Problem:
In the records below, find each line containing the word "between" and copy it.

[Recorded data]
* * * * *

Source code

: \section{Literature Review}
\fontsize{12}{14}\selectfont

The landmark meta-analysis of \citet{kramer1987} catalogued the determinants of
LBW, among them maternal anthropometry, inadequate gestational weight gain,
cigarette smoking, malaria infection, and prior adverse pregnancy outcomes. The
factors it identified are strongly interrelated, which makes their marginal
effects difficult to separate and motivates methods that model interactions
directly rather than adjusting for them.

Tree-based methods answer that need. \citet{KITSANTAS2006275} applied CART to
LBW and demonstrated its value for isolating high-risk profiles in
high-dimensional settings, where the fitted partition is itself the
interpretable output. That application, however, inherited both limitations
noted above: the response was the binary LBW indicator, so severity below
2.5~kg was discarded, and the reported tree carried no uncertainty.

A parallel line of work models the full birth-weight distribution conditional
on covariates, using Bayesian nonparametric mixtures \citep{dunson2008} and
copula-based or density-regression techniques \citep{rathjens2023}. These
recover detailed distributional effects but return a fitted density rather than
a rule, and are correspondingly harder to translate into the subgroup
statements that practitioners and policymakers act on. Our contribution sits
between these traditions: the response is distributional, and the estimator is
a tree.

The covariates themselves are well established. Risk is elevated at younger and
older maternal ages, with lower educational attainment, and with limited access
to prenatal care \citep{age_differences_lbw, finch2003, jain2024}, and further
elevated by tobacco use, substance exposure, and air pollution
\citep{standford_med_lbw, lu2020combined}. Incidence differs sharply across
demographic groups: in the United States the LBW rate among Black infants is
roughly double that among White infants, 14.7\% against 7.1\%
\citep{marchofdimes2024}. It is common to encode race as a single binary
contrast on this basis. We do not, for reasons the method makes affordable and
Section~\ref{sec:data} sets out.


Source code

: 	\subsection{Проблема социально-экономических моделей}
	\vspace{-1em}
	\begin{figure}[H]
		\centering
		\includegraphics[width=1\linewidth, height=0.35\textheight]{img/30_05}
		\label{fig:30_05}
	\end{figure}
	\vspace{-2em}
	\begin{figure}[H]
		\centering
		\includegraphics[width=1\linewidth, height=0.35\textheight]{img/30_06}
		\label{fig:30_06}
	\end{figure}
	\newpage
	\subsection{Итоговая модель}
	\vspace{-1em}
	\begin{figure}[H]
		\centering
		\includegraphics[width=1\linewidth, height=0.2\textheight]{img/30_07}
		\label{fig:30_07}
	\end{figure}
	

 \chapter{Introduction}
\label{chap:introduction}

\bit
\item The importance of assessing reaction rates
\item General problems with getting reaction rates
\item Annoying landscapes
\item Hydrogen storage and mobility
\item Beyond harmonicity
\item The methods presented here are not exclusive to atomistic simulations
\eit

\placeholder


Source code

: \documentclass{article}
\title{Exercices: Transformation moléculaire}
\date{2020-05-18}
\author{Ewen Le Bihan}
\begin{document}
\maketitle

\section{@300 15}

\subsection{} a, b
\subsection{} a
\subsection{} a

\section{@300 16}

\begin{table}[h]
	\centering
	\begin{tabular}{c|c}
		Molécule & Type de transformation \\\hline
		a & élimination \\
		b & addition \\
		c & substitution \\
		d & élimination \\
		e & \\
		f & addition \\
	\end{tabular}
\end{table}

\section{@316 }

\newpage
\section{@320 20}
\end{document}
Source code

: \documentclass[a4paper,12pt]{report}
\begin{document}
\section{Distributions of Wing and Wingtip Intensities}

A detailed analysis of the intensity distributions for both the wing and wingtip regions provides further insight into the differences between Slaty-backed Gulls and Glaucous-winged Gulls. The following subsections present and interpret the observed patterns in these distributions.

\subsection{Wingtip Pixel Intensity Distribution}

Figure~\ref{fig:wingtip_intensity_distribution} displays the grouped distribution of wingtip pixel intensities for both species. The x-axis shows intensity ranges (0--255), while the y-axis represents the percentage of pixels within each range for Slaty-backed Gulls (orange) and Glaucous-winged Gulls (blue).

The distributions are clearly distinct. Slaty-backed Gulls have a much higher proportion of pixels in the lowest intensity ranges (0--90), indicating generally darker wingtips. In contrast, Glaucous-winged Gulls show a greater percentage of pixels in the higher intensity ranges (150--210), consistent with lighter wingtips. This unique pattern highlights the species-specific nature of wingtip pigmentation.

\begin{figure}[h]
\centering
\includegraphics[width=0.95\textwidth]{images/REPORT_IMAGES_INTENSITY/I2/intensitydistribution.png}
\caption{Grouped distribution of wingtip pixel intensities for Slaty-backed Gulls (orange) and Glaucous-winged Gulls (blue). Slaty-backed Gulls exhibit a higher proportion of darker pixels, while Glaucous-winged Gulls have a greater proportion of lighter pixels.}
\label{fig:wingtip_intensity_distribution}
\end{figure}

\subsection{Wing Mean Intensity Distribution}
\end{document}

* * * * *

Output below:
between these traditions: the response is distributional, and the estimator is
A detailed analysis of the intensity distributions for both the wing and wingtip regions provides further insight into the differences between Slaty-backed Gulls and Glaucous-winged Gulls. The following subsections present and interpret the observed patterns in these distributions.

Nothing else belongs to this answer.